上述例子涵蓋了困難任務的所有要素:問題界定明確,範圍清楚,有野心也有可度量的目標。我們的第一步很清楚──設定目標──接著,我們要如何解決問題?
最平常的著手辦法是進行人們稱為「分析」、「診斷」或「評估」的工作。分析、評估、診斷是什麼意思?多數案例中,這意味著蒐集問題的資料。在馬利的案例中,這可能代表集合一大堆聯合國發展援助報告的檔案、馬利的地理資訊、馬利和鄰近國家的社會動態、貧窮指數等等,隨隨便便就要花上幾天(甚或幾星期)來閱讀這些資料以消化訊息。不過這些訊息要如何達成某種結論,給可憐的馬利人帶來援助?
在這個階段,我們要定義一下何謂「良好分析」。良好分析就是根據實際訊息,提出問題的答案,以有助於找出最佳解決方案來達成某個目標。在上述的例子中,目標很明確,但是我們在提出解決方法之前,我們要回答的問題是什麼?有沒有任何明顯的解決方法可以測試?除非你知道要找些什麼特定資訊,否則分析階段可能會像尋寶遊戲一樣,浪費一堆時間,最後往往做出欠缺立論基礎的評論。
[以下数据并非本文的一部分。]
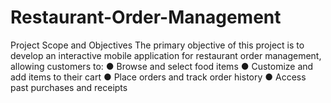 # Restaurant-Order-Management
Project Scope and Objectives
The primary objective of this project is to develop an interactive mobile application for restaurant order management, allowing customers to:
● Browse and select food items
● Customize and add items to their cart
● Place orders and track order history
● Access past purchases and receipts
遺憾的是,把進行分析和尋寶遊戲相混淆的情況卻很普遍。在一些案例中,大家往往困在資料、報表和筆記中無法脫身,這種現象稱為「分析造成的癱瘓」(analysis paralysis),資料的蒐集永無止境,以致於沒有人有辦法把資料整合成有用的資訊,更不要說一個有條理的解決方法。典型的情況是,進行一連串的「分析」(其實是狂蒐資料)之後,接著魔杖一揮,資料就變成了解答。案子迫於時間必須結束,而不是等大家對解決方法有共識。
這不是合理決策的好基礎。我們要做的是在野心和分析之間的一個步驟。分析是手段,並不是目的,我們必須從最後面開始,倒回來做,這個步驟叫運用「分析架構」來思考。
一個架構,基本上就是用一個圖表來說明不同的概念(或向度、觀點、驅動力等等)是如何連結在一起。我們在本書所討論的分析架構,是用結構的形式,把「分析」跟「設定的目標」連結起來,以便決定哪些分析必須進行,為什麼要做這些分析。因此,真正解決問題的程序是從運用「分析架構」開始。
大多數解決問題的運作,時間多半花在分析上頭。這麼做相當合理,畢竟,重要決策應當有個穩固的基礎。遺憾的是,分析的品質時常讓人失望。如此導致的典型負面影響包括:浪費時間,從頭到尾沒產生有洞察力的觀點,解決方法禁不起考驗,做成決策的關鍵資訊本身就有問題。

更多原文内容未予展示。